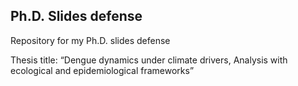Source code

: 
## Ph.D. Slides defense

Repository for my Ph.D. slides defense

Thesis title: “Dengue dynamics under climate drivers, Analysis with
ecological and epidemiological frameworks”
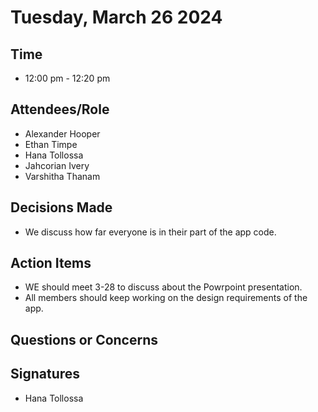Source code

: # Tuesday, March 26 2024
## Time
- 12:00 pm - 12:20 pm
## Attendees/Role
- Alexander Hooper
- Ethan Timpe
- Hana Tollossa
- Jahcorian Ivery
- Varshitha Thanam
## Decisions Made
- We discuss how far everyone is in their part of the app code.
## Action Items
- WE should meet 3-28 to discuss about the Powrpoint presentation.
- All members should keep working on the design requirements of the app.
## Questions or Concerns

## Signatures  
- Hana Tollossa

++++++++

### Task goal
Give the data back exactly, omitting all pictures.

### Task solution
Source code

: 
## Ph.D. Slides defense

Repository for my Ph.D. slides defense

Thesis title: “Dengue dynamics under climate drivers, Analysis with
ecological and epidemiological frameworks”
Source code

: # Tuesday, March 26 2024
## Time
- 12:00 pm - 12:20 pm
## Attendees/Role
- Alexander Hooper
- Ethan Timpe
- Hana Tollossa
- Jahcorian Ivery
- Varshitha Thanam
## Decisions Made
- We discuss how far everyone is in their part of the app code.
## Action Items
- WE should meet 3-28 to discuss about the Powrpoint presentation.
- All members should keep working on the design requirements of the app.
## Questions or Concerns

## Signatures  
- Hana Tollossa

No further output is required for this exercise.